Contre l'agression sociale, le sujet a donc recours à ce déplacement du corps vers cet autre décor. Contre l'agression guerrière, lorsqu'il est réduit au silence, le sujet peut tenter de fuir pour redonner à son corps l'espace qui lui revient. Expulsé par la violence de l'affrontement avec l'Autre, le corps est désorienté, réduit, souvent mutilé. Les signes nouveaux qui s'inscrivent sur le corps sont autant de marques du désir de soumission de l'Autre. Le sujet, en fuyant, va inscrire un contre-texte sur son corps pour gommer ou brouiller celui qui s'y est inscrit contre sa volonté.
La terre fertile convoitée par l'ennemi va devenir stérile avant même que d'être colonisée et les signes de fertilité, de vie, sont inversés et sont des cicatrices qui blessent la terre : on se souvient du camp abandonné par la tribu d'Isaak Diqs (ID chp. 11). Il n'y reste que les fantômes des soldats tués (ID 14 ; 109 ; 112). Ceux qui fuient ne sont guère plus que des fantômes d'ailleurs : ceux que rencontre Salom Rizk portent les traces de la mort inscrites en eux :‘With horror in their eyes and the sag of weariness in their thin faces ; bearing the remains of their earthly possessions on their backs; frightened fugitives of the Syrian wasteland’(SR 36-37).

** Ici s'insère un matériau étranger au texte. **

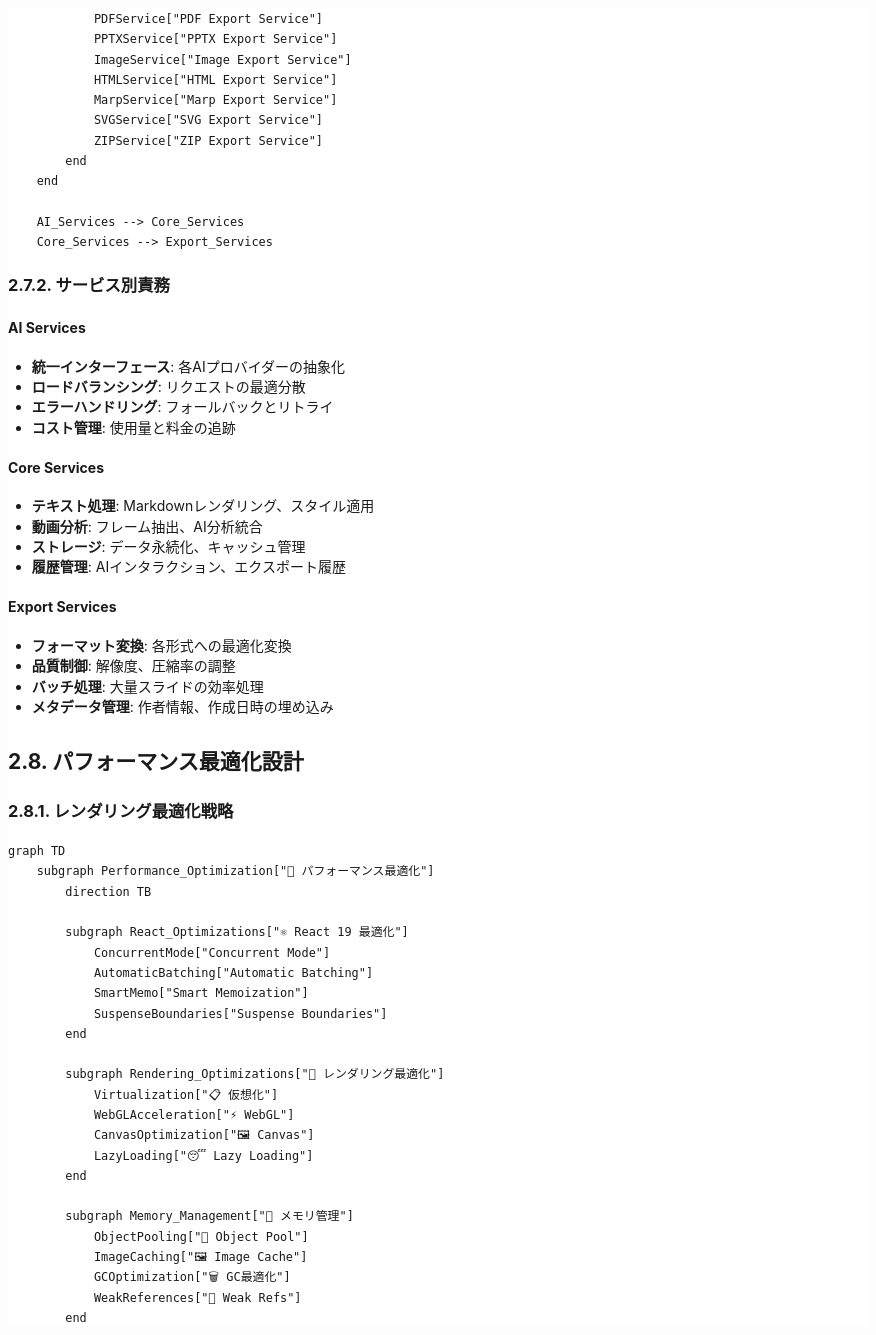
```mermaid
            PDFService["PDF Export Service"]
            PPTXService["PPTX Export Service"]
            ImageService["Image Export Service"]
            HTMLService["HTML Export Service"]
            MarpService["Marp Export Service"]
            SVGService["SVG Export Service"]
            ZIPService["ZIP Export Service"]
        end
    end
    
    AI_Services --> Core_Services
    Core_Services --> Export_Services
```

### 2.7.2. サービス別責務

#### AI Services
- **統一インターフェース**: 各AIプロバイダーの抽象化
- **ロードバランシング**: リクエストの最適分散
- **エラーハンドリング**: フォールバックとリトライ
- **コスト管理**: 使用量と料金の追跡

#### Core Services
- **テキスト処理**: Markdownレンダリング、スタイル適用
- **動画分析**: フレーム抽出、AI分析統合
- **ストレージ**: データ永続化、キャッシュ管理
- **履歴管理**: AIインタラクション、エクスポート履歴

#### Export Services
- **フォーマット変換**: 各形式への最適化変換
- **品質制御**: 解像度、圧縮率の調整
- **バッチ処理**: 大量スライドの効率処理
- **メタデータ管理**: 作者情報、作成日時の埋め込み

## 2.8. パフォーマンス最適化設計

### 2.8.1. レンダリング最適化戦略

```mermaid
graph TD
    subgraph Performance_Optimization["🚀 パフォーマンス最適化"]
        direction TB
        
        subgraph React_Optimizations["⚛️ React 19 最適化"]
            ConcurrentMode["Concurrent Mode"]
            AutomaticBatching["Automatic Batching"]
            SmartMemo["Smart Memoization"]
            SuspenseBoundaries["Suspense Boundaries"]
        end
        
        subgraph Rendering_Optimizations["🎨 レンダリング最適化"]
            Virtualization["📋 仮想化"]
            WebGLAcceleration["⚡ WebGL"]
            CanvasOptimization["🖼️ Canvas"]
            LazyLoading["😴 Lazy Loading"]
        end
        
        subgraph Memory_Management["🧠 メモリ管理"]
            ObjectPooling["🔄 Object Pool"]
            ImageCaching["🖼️ Image Cache"]
            GCOptimization["🗑️ GC最適化"]
            WeakReferences["🔗 Weak Refs"]
        end
```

Cependant, dans cette réappropriation de son corps par le sujet, ce passage par l'état fantomatique n'est que le signe avant-coureur d'une résurrection du corps. Lazarus, Lazarus, arise and speak to me (AMR FJ 67): l'enfant jouait le rôle de Lazare dans ce mystère religieux et l'adulte exilé meurt (‘Now I was in the New World, which did not seem to take immediate notice of my worth, tucked in a dingy corner, nay, crucified between two thiefs!’(AMR FJ 195)) avant de ressusciter (‘Not a few of the noble possibilities of future America lie hidden in those dark, musty, shabby dwellings, awaiting the call of this country's wondrous opportunities to resurrect them..’(AMR FJ 197)). Le corps ressuscité, appartient cependant aux deux mondes, celui qu'il a quitté - qui le hante et qu'il hante - et le nouveau où il accède à la parole : ‘arise and speak’(le texte biblique 1109 se contente de rendre son corps à Lazare et son espace: ‘come forth [...] loose him and let him go’) 1110 .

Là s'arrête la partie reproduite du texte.